One day, that is, if one day I win the lottery, I’ll move to this place on Boulevard Haussmann in Paris, it’s not too big nor too small, quite manly, elegant, it screams old money, it’s not Monceau at all, only close by, nobody will suspect you bought it from your lottery win, the house next door has a beautiful red door, not Elizabeth Arden’s though, a little more to the oxblood side of red, it’s near to Miromesnil and Rue La Boétie, Boulevard Malesherbes and Saint-Augustin isn’t far away either, I’ve practically spent days watching these crossroads while having an endless series of cafés au lait, also a highly recommandable salade norvégienne at Saint-Augustin’s, I call that area my natural habitat, including the Starbucks on Boulevard Haussmann, I’m not a snob, I like to have my soy caffè latte when ever I feel like it, and an iced americano in summer, venti, always venti, and once they had that matcha cake, so good, so green, anyway, whoever lives there now, will have to move out, at once, sorry, but it’s beyond my control, ainsi va le monde, ce n’est pas ma faute, I’m just hoping I picked the winning numbers.
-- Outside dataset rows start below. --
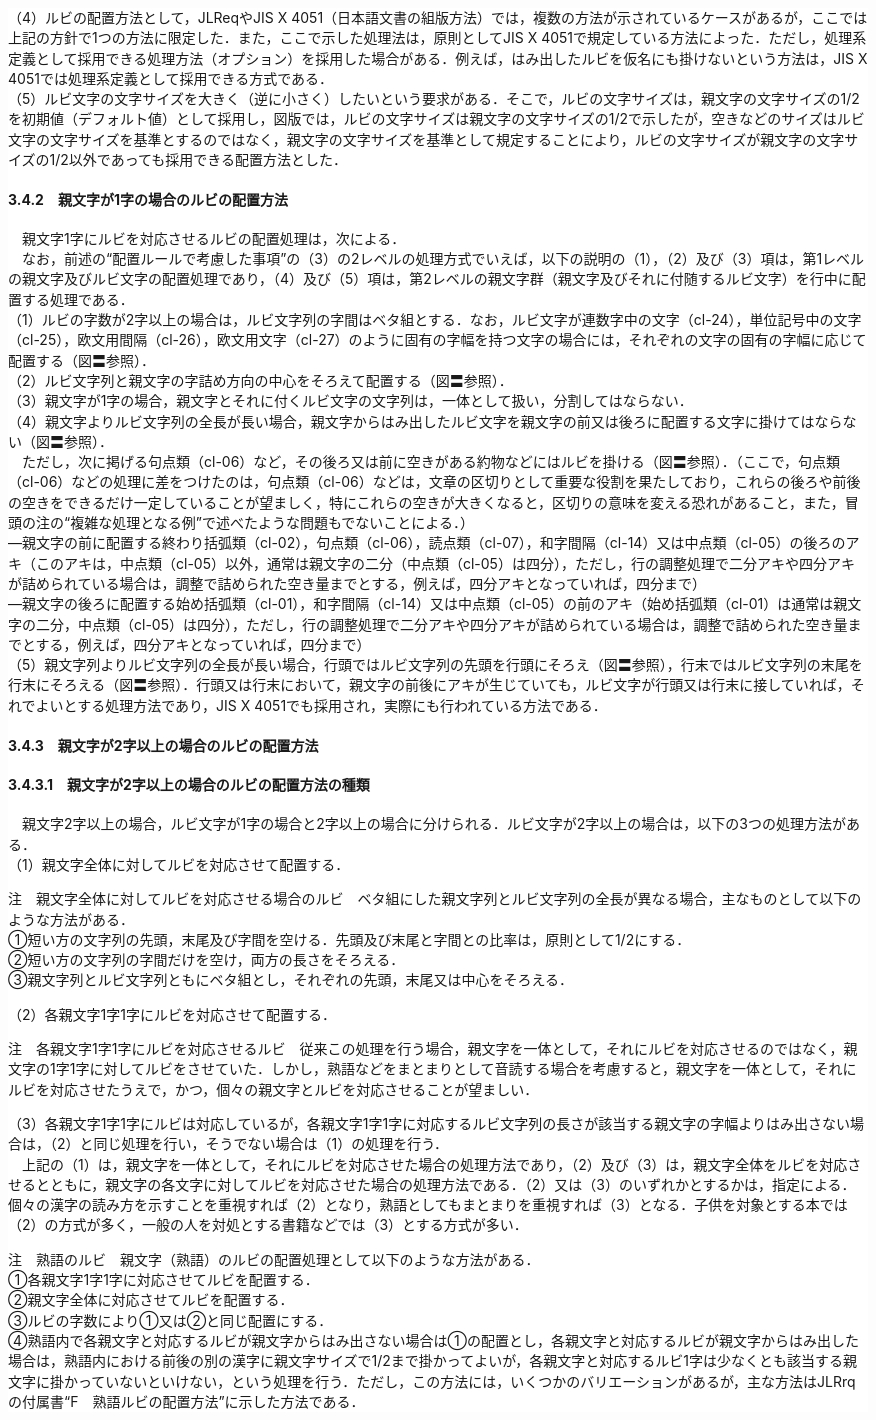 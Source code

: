 （4）ルビの配置方法として，JLReqやJIS X 4051（日本語文書の組版方法）では，複数の方法が示されているケースがあるが，ここでは上記の方針で1つの方法に限定した．また，ここで示した処理法は，原則としてJIS X 4051で規定している方法によった．ただし，処理系定義として採用できる処理方法（オプション）を採用した場合がある．例えば，はみ出したルビを仮名にも掛けないという方法は，JIS X 4051では処理系定義として採用できる方式である．  
（5）ルビ文字の文字サイズを大きく（逆に小さく）したいという要求がある．そこで，ルビの文字サイズは，親文字の文字サイズの1/2を初期値（デフォルト値）として採用し，図版では，ルビの文字サイズは親文字の文字サイズの1/2で示したが，空きなどのサイズはルビ文字の文字サイズを基準とするのではなく，親文字の文字サイズを基準として規定することにより，ルビの文字サイズが親文字の文字サイズの1/2以外であっても採用できる配置方法とした．  

#### 3.4.2　親文字が1字の場合のルビの配置方法

　親文字1字にルビを対応させるルビの配置処理は，次による．  
　なお，前述の“配置ルールで考慮した事項”の（3）の2レベルの処理方式でいえば，以下の説明の（1），（2）及び（3）項は，第1レベルの親文字及びルビ文字の配置処理であり，（4）及び（5）項は，第2レベルの親文字群（親文字及びそれに付随するルビ文字）を行中に配置する処理である．  
（1）ルビの字数が2字以上の場合は，ルビ文字列の字間はベタ組とする．なお，ルビ⽂字が連数字中の⽂字（cl-24），単位記号中の⽂字（cl-25），欧文用間隔（cl-26），欧⽂⽤⽂字（cl-27）のように固有の字幅を持つ⽂字の場合には，それぞれの⽂字の固有の字幅に応じて配置する（図〓参照）．  
（2）ルビ文字列と親文字の字詰め方向の中心をそろえて配置する（図〓参照）．  
（3）親文字が1字の場合，親⽂字とそれに付くルビ⽂字の⽂字列は，⼀体として扱い，分割してはならない．  
（4）親文字よりルビ文字列の全長が長い場合，親文字からはみ出したルビ文字を親文字の前⼜は後ろに配置する文字に掛けてはならない（図〓参照）．  
　ただし，次に掲げる句点類（cl-06）など，その後ろ又は前に空きがある約物などにはルビを掛ける（図〓参照）．（ここで，句点類（cl-06）などの処理に差をつけたのは，句点類（cl-06）などは，文章の区切りとして重要な役割を果たしており，これらの後ろや前後の空きをできるだけ一定していることが望ましく，特にこれらの空きが大きくなると，区切りの意味を変える恐れがあること，また，冒頭の注の“複雑な処理となる例”で述べたような問題もでないことによる．）  
―親文字の前に配置する終わり括弧類（cl-02），句点類（cl-06），読点類（cl-07），和字間隔（cl-14）⼜は中点類（cl-05）の後ろのアキ（このアキは，中点類（cl-05）以外，通常は親文字の二分（中点類（cl-05）は四分），ただし，行の調整処理で⼆分アキや四分アキが詰められている場合は，調整で詰められた空き量までとする，例えば，四分アキとなっていれば，四分まで）  
―親文字の後ろに配置する始め括弧類（cl-01），和字間隔（cl-14）⼜は中点類（cl-05）の前のアキ（始め括弧類（cl-01）は通常は親文字の二分，中点類（cl-05）は四分），ただし，行の調整処理で⼆分アキや四分アキが詰められている場合は，調整で詰められた空き量までとする，例えば，四分アキとなっていれば，四分まで）  
（5）親文字列よりルビ文字列の全長が長い場合，行頭ではルビ文字列の先頭を行頭にそろえ（図〓参照），行末ではルビ文字列の末尾を行末にそろえる（図〓参照）．行頭又は行末において，親文字の前後にアキが生じていても，ルビ文字が行頭又は行末に接していれば，それでよいとする処理方法であり，JIS X 4051でも採用され，実際にも行われている方法である．  

#### 3.4.3　親文字が2字以上の場合のルビの配置方法  

#### 3.4.3.1　親文字が2字以上の場合のルビの配置方法の種類  

　親文字2字以上の場合，ルビ文字が1字の場合と2字以上の場合に分けられる．ルビ文字が2字以上の場合は，以下の3つの処理方法がある．  
（1）親文字全体に対してルビを対応させて配置する．  

注　親文字全体に対してルビを対応させる場合のルビ　ベタ組にした親文字列とルビ文字列の全長が異なる場合，主なものとして以下のような方法がある．  
①短い方の文字列の先頭，末尾及び字間を空ける．先頭及び末尾と字間との比率は，原則として1/2にする．  
②短い方の文字列の字間だけを空け，両方の長さをそろえる．  
③親文字列とルビ文字列ともにベタ組とし，それぞれの先頭，末尾又は中心をそろえる．  

（2）各親文字1字1字にルビを対応させて配置する．  

注　各親文字1字1字にルビを対応させるルビ　従来この処理を行う場合，親文字を一体として，それにルビを対応させるのではなく，親文字の1字1字に対してルビをさせていた．しかし，熟語などをまとまりとして音読する場合を考慮すると，親文字を一体として，それにルビを対応させたうえで，かつ，個々の親文字とルビを対応させることが望ましい．  

（3）各親文字1字1字にルビは対応しているが，各親文字1字1字に対応するルビ文字列の長さが該当する親文字の字幅よりはみ出さない場合は，（2）と同じ処理を行い，そうでない場合は（1）の処理を行う．  
　上記の（1）は，親文字を一体として，それにルビを対応させた場合の処理方法であり，（2）及び（3）は，親文字全体をルビを対応させるとともに，親文字の各文字に対してルビを対応させた場合の処理方法である．（2）又は（3）のいずれかとするかは，指定による．個々の漢字の読み方を示すことを重視すれば（2）となり，熟語としてもまとまりを重視すれば（3）となる．子供を対象とする本では（2）の方式が多く，一般の人を対処とする書籍などでは（3）とする方式が多い．  

注　熟語のルビ　親文字（熟語）のルビの配置処理として以下のような方法がある．  
①各親文字1字1字に対応させてルビを配置する．  
②親文字全体に対応させてルビを配置する．  
③ルビの字数により①又は②と同じ配置にする．  
④熟語内で各親文字と対応するルビが親文字からはみ出さない場合は①の配置とし，各親文字と対応するルビが親文字からはみ出した場合は，熟語内における前後の別の漢字に親文字サイズで1/2まで掛かってよいが，各親文字と対応するルビ1字は少なくとも該当する親文字に掛かっていないといけない，という処理を行う．ただし，この方法には，いくつかのバリエーションがあるが，主な方法はJLRrqの付属書“F　熟語ルビの配置方法”に示した方法である．  

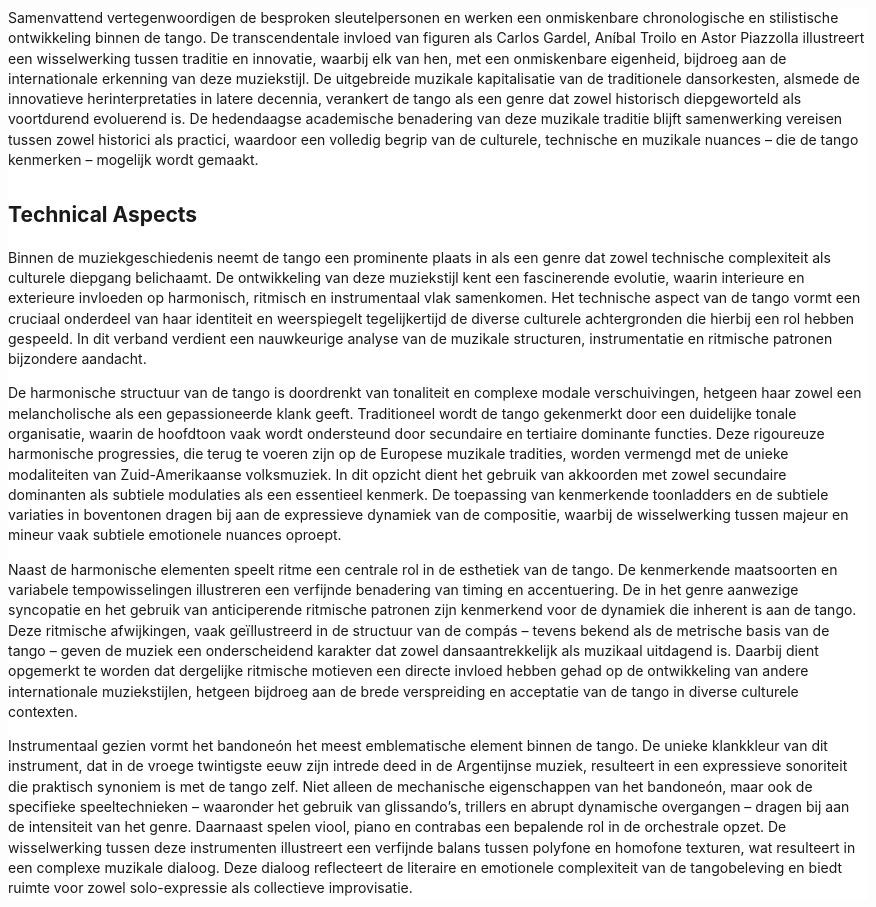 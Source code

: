Samenvattend vertegenwoordigen de besproken sleutelpersonen en werken een onmiskenbare
chronologische en stilistische ontwikkeling binnen de tango. De transcendentale invloed van figuren
als Carlos Gardel, Aníbal Troilo en Astor Piazzolla illustreert een wisselwerking tussen traditie en
innovatie, waarbij elk van hen, met een onmiskenbare eigenheid, bijdroeg aan de internationale
erkenning van deze muziekstijl. De uitgebreide muzikale kapitalisatie van de traditionele
dansorkesten, alsmede de innovatieve herinterpretaties in latere decennia, verankert de tango als
een genre dat zowel historisch diepgeworteld als voortdurend evoluerend is. De hedendaagse
academische benadering van deze muzikale traditie blijft samenwerking vereisen tussen zowel
historici als practici, waardoor een volledig begrip van de culturele, technische en muzikale
nuances – die de tango kenmerken – mogelijk wordt gemaakt.

## Technical Aspects

Binnen de muziekgeschiedenis neemt de tango een prominente plaats in als een genre dat zowel
technische complexiteit als culturele diepgang belichaamt. De ontwikkeling van deze muziekstijl kent
een fascinerende evolutie, waarin interieure en exterieure invloeden op harmonisch, ritmisch en
instrumentaal vlak samenkomen. Het technische aspect van de tango vormt een cruciaal onderdeel van
haar identiteit en weerspiegelt tegelijkertijd de diverse culturele achtergronden die hierbij een
rol hebben gespeeld. In dit verband verdient een nauwkeurige analyse van de muzikale structuren,
instrumentatie en ritmische patronen bijzondere aandacht.

De harmonische structuur van de tango is doordrenkt van tonaliteit en complexe modale
verschuivingen, hetgeen haar zowel een melancholische als een gepassioneerde klank geeft.
Traditioneel wordt de tango gekenmerkt door een duidelijke tonale organisatie, waarin de hoofdtoon
vaak wordt ondersteund door secundaire en tertiaire dominante functies. Deze rigoureuze harmonische
progressies, die terug te voeren zijn op de Europese muzikale tradities, worden vermengd met de
unieke modaliteiten van Zuid-Amerikaanse volksmuziek. In dit opzicht dient het gebruik van akkoorden
met zowel secundaire dominanten als subtiele modulaties als een essentieel kenmerk. De toepassing
van kenmerkende toonladders en de subtiele variaties in boventonen dragen bij aan de expressieve
dynamiek van de compositie, waarbij de wisselwerking tussen majeur en mineur vaak subtiele
emotionele nuances oproept.

Naast de harmonische elementen speelt ritme een centrale rol in de esthetiek van de tango. De
kenmerkende maatsoorten en variabele tempowisselingen illustreren een verfijnde benadering van
timing en accentuering. De in het genre aanwezige syncopatie en het gebruik van anticiperende
ritmische patronen zijn kenmerkend voor de dynamiek die inherent is aan de tango. Deze ritmische
afwijkingen, vaak geïllustreerd in de structuur van de compás – tevens bekend als de metrische basis
van de tango – geven de muziek een onderscheidend karakter dat zowel dansaantrekkelijk als muzikaal
uitdagend is. Daarbij dient opgemerkt te worden dat dergelijke ritmische motieven een directe
invloed hebben gehad op de ontwikkeling van andere internationale muziekstijlen, hetgeen bijdroeg
aan de brede verspreiding en acceptatie van de tango in diverse culturele contexten.

Instrumentaal gezien vormt het bandoneón het meest emblematische element binnen de tango. De unieke
klankkleur van dit instrument, dat in de vroege twintigste eeuw zijn intrede deed in de Argentijnse
muziek, resulteert in een expressieve sonoriteit die praktisch synoniem is met de tango zelf. Niet
alleen de mechanische eigenschappen van het bandoneón, maar ook de specifieke speeltechnieken –
waaronder het gebruik van glissando’s, trillers en abrupt dynamische overgangen – dragen bij aan de
intensiteit van het genre. Daarnaast spelen viool, piano en contrabas een bepalende rol in de
orchestrale opzet. De wisselwerking tussen deze instrumenten illustreert een verfijnde balans tussen
polyfone en homofone texturen, wat resulteert in een complexe muzikale dialoog. Deze dialoog
reflecteert de literaire en emotionele complexiteit van de tangobeleving en biedt ruimte voor zowel
solo-expressie als collectieve improvisatie.
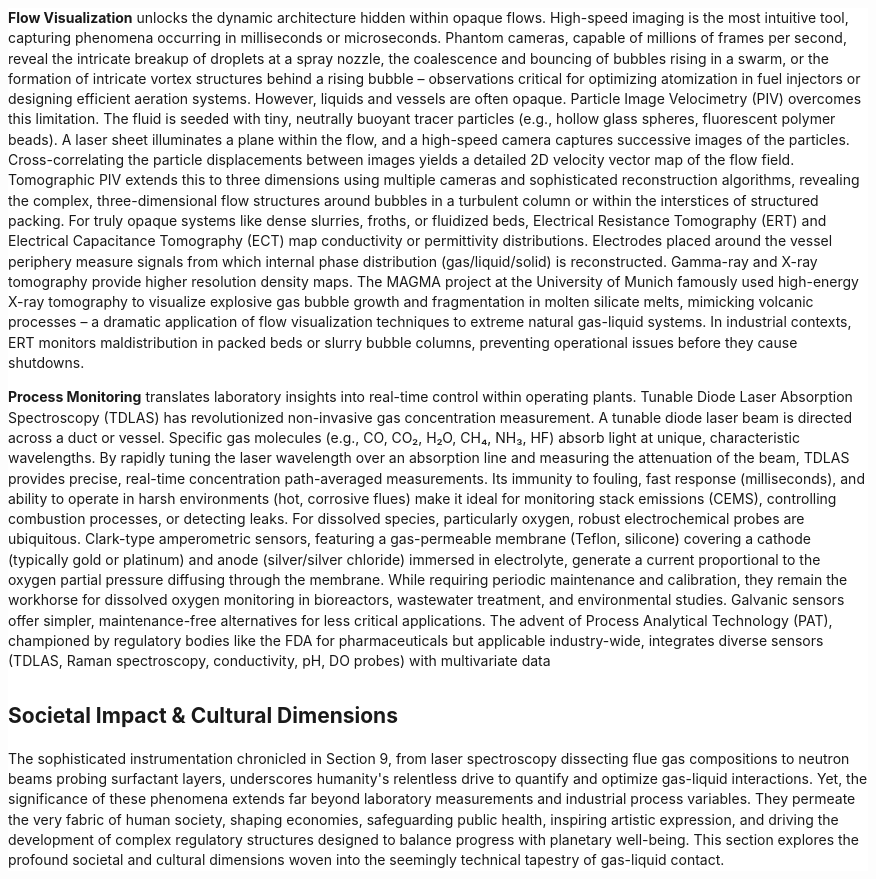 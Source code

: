 **Flow Visualization** unlocks the dynamic architecture hidden within opaque flows. High-speed imaging is the most intuitive tool, capturing phenomena occurring in milliseconds or microseconds. Phantom cameras, capable of millions of frames per second, reveal the intricate breakup of droplets at a spray nozzle, the coalescence and bouncing of bubbles rising in a swarm, or the formation of intricate vortex structures behind a rising bubble – observations critical for optimizing atomization in fuel injectors or designing efficient aeration systems. However, liquids and vessels are often opaque. Particle Image Velocimetry (PIV) overcomes this limitation. The fluid is seeded with tiny, neutrally buoyant tracer particles (e.g., hollow glass spheres, fluorescent polymer beads). A laser sheet illuminates a plane within the flow, and a high-speed camera captures successive images of the particles. Cross-correlating the particle displacements between images yields a detailed 2D velocity vector map of the flow field. Tomographic PIV extends this to three dimensions using multiple cameras and sophisticated reconstruction algorithms, revealing the complex, three-dimensional flow structures around bubbles in a turbulent column or within the interstices of structured packing. For truly opaque systems like dense slurries, froths, or fluidized beds, Electrical Resistance Tomography (ERT) and Electrical Capacitance Tomography (ECT) map conductivity or permittivity distributions. Electrodes placed around the vessel periphery measure signals from which internal phase distribution (gas/liquid/solid) is reconstructed. Gamma-ray and X-ray tomography provide higher resolution density maps. The MAGMA project at the University of Munich famously used high-energy X-ray tomography to visualize explosive gas bubble growth and fragmentation in molten silicate melts, mimicking volcanic processes – a dramatic application of flow visualization techniques to extreme natural gas-liquid systems. In industrial contexts, ERT monitors maldistribution in packed beds or slurry bubble columns, preventing operational issues before they cause shutdowns.

**Process Monitoring** translates laboratory insights into real-time control within operating plants. Tunable Diode Laser Absorption Spectroscopy (TDLAS) has revolutionized non-invasive gas concentration measurement. A tunable diode laser beam is directed across a duct or vessel. Specific gas molecules (e.g., CO, CO₂, H₂O, CH₄, NH₃, HF) absorb light at unique, characteristic wavelengths. By rapidly tuning the laser wavelength over an absorption line and measuring the attenuation of the beam, TDLAS provides precise, real-time concentration path-averaged measurements. Its immunity to fouling, fast response (milliseconds), and ability to operate in harsh environments (hot, corrosive flues) make it ideal for monitoring stack emissions (CEMS), controlling combustion processes, or detecting leaks. For dissolved species, particularly oxygen, robust electrochemical probes are ubiquitous. Clark-type amperometric sensors, featuring a gas-permeable membrane (Teflon, silicone) covering a cathode (typically gold or platinum) and anode (silver/silver chloride) immersed in electrolyte, generate a current proportional to the oxygen partial pressure diffusing through the membrane. While requiring periodic maintenance and calibration, they remain the workhorse for dissolved oxygen monitoring in bioreactors, wastewater treatment, and environmental studies. Galvanic sensors offer simpler, maintenance-free alternatives for less critical applications. The advent of Process Analytical Technology (PAT), championed by regulatory bodies like the FDA for pharmaceuticals but applicable industry-wide, integrates diverse sensors (TDLAS, Raman spectroscopy, conductivity, pH, DO probes) with multivariate data

## Societal Impact & Cultural Dimensions

The sophisticated instrumentation chronicled in Section 9, from laser spectroscopy dissecting flue gas compositions to neutron beams probing surfactant layers, underscores humanity's relentless drive to quantify and optimize gas-liquid interactions. Yet, the significance of these phenomena extends far beyond laboratory measurements and industrial process variables. They permeate the very fabric of human society, shaping economies, safeguarding public health, inspiring artistic expression, and driving the development of complex regulatory structures designed to balance progress with planetary well-being. This section explores the profound societal and cultural dimensions woven into the seemingly technical tapestry of gas-liquid contact.
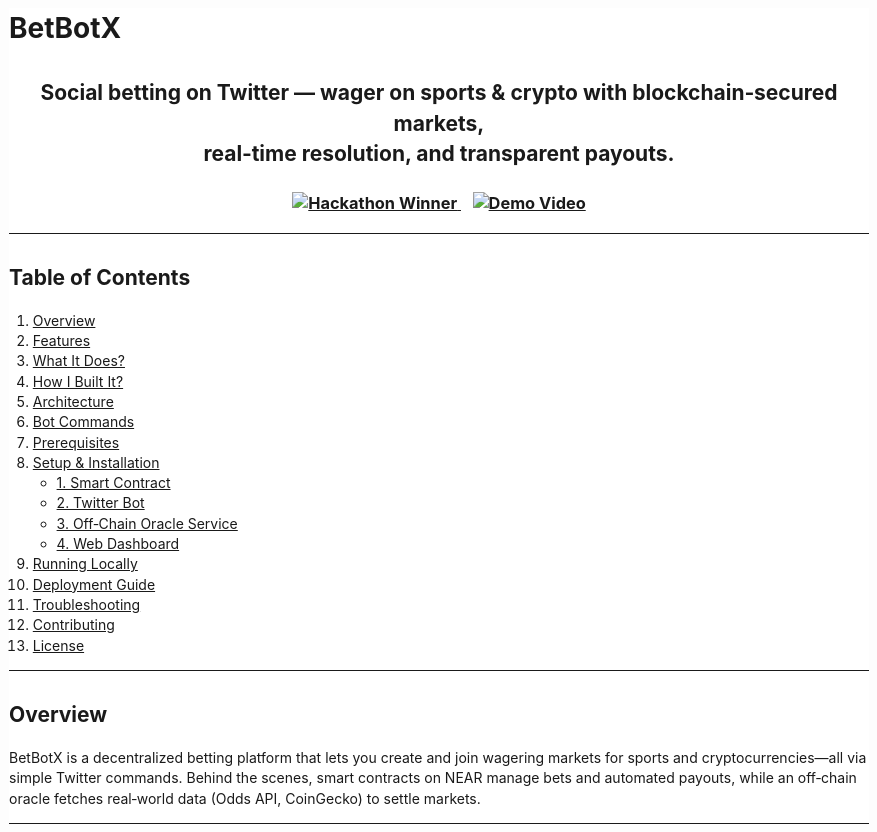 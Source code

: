 # BetBotX

<h2 align="center">
  <strong>Social betting on Twitter — wager on sports & crypto with blockchain‑secured markets,<br>
  real‑time resolution, and transparent payouts.</strong>
</h2>

<h3 align="center">
  <a href="https://devpost.com/software/betbotx" target="_blank">
    <img src="https://img.shields.io/badge/🏆%20Hackathon%20Winner-One%20Trillion%20Agents%20by%20NEAR-blue" alt="Hackathon Winner" />
  </a>
  &nbsp;&nbsp;
  <a href="https://www.youtube.com/watch?v=aG3R6s0Bnwg" target="_blank">
    <img src="https://img.shields.io/badge/▶️%20Demo-Video-red" alt="Demo Video" />
  </a>
</h3>

---

## Table of Contents

1. [Overview](#overview)  
2. [Features](#features)
3. [What It Does?](#what-it-does)
4. [How I Built It?](#how-i-built-it)
5. [Architecture](#architecture)  
6. [Bot Commands](#bot-commands)  
7. [Prerequisites](#prerequisites)  
8. [Setup & Installation](#setup--installation)  
   - [1. Smart Contract](#1-smart-contract)  
   - [2. Twitter Bot](#2-twitter-bot)  
   - [3. Off‑Chain Oracle Service](#3-off‑chain-oracle-service)  
   - [4. Web Dashboard](#4-web-dashboard)  
9. [Running Locally](#running-locally)  
10. [Deployment Guide](#deployment-guide)  
11. [Troubleshooting](#troubleshooting)  
12. [Contributing](#contributing)  
13. [License](#license)  

---

## Overview

BetBotX is a decentralized betting platform that lets you create and join wagering markets for sports and cryptocurrencies—all via simple Twitter commands. Behind the scenes, smart contracts on NEAR manage bets and automated payouts, while an off‑chain oracle fetches real‑world data (Odds API, CoinGecko) to settle markets.

---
This February, Mousey and I went to Paris, I in my Balmain caban, he in his Sonia Rykiel-ish outfit, stuck somewhere inside, not compromising my military allure, representing the Swiss battalion of the Balmain Army, we went goose-stepping through the streets of my favourite town, starting in the Marais, ignoring the cold and the endless drizzle, but rather enjoying emptied side-walks, no bumping into tourists when they suddenly stop to take selfies, just some slim silhouettes of Parisians, slim as their black umbrellas, crossing the river to get via Île St.Louis to Saint-Germain, and crossing it again to get to the Tuileries, admiring their elegant tristesse on such a day, void of flowers, colours and people, the Louvre’s glorious façades and rooftops just in front of you, the Musée d’Orsay on your right, on the other bank of the Seine, an architectural ensemble you find nowhere else in the world, breathing it all in while stepping over puddle after puddle, to get to Galignani’s on rue de Rivoli, the best bookstore in the world.
One thing, however, I took no account of. My lactose intolerance. After all those cafés au lait I had to warm up from the cold, my stomach became bloated. All of a sudden, I was nine months pregnant. The military shape of my jacket was gone, not only did I look like I had no self-control, I lost one of my buttons, it just popped off my jacket, the one moment I forgot to tuck my belly in when admiring Goyard’s window display. But hell, it was worth it. The French know how to make a good coffee.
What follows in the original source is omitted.